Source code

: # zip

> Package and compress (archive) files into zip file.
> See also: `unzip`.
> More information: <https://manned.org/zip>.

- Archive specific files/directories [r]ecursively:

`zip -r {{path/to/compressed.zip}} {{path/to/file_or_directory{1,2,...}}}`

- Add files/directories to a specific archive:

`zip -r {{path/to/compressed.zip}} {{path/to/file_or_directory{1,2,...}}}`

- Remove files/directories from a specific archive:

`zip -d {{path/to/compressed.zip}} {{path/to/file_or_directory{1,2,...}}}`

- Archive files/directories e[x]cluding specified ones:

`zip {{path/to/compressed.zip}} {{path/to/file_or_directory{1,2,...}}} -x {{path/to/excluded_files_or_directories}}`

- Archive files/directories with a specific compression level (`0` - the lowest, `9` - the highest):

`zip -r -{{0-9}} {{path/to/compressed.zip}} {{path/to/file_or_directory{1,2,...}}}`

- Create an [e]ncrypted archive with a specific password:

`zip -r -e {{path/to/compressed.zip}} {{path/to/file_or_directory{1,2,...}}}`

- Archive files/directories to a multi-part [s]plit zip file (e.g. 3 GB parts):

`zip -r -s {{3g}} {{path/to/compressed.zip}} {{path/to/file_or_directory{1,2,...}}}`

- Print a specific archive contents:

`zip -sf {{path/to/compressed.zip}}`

---

Reproduce each entry above character for character.

WRITTEN ANSWER:
Source code

: # zip

> Package and compress (archive) files into zip file.
> See also: `unzip`.
> More information: <https://manned.org/zip>.

- Archive specific files/directories [r]ecursively:

`zip -r {{path/to/compressed.zip}} {{path/to/file_or_directory{1,2,...}}}`

- Add files/directories to a specific archive:

`zip -r {{path/to/compressed.zip}} {{path/to/file_or_directory{1,2,...}}}`

- Remove files/directories from a specific archive:

`zip -d {{path/to/compressed.zip}} {{path/to/file_or_directory{1,2,...}}}`

- Archive files/directories e[x]cluding specified ones:

`zip {{path/to/compressed.zip}} {{path/to/file_or_directory{1,2,...}}} -x {{path/to/excluded_files_or_directories}}`

- Archive files/directories with a specific compression level (`0` - the lowest, `9` - the highest):

`zip -r -{{0-9}} {{path/to/compressed.zip}} {{path/to/file_or_directory{1,2,...}}}`

- Create an [e]ncrypted archive with a specific password:

`zip -r -e {{path/to/compressed.zip}} {{path/to/file_or_directory{1,2,...}}}`

- Archive files/directories to a multi-part [s]plit zip file (e.g. 3 GB parts):

`zip -r -s {{3g}} {{path/to/compressed.zip}} {{path/to/file_or_directory{1,2,...}}}`

- Print a specific archive contents:

`zip -sf {{path/to/compressed.zip}}`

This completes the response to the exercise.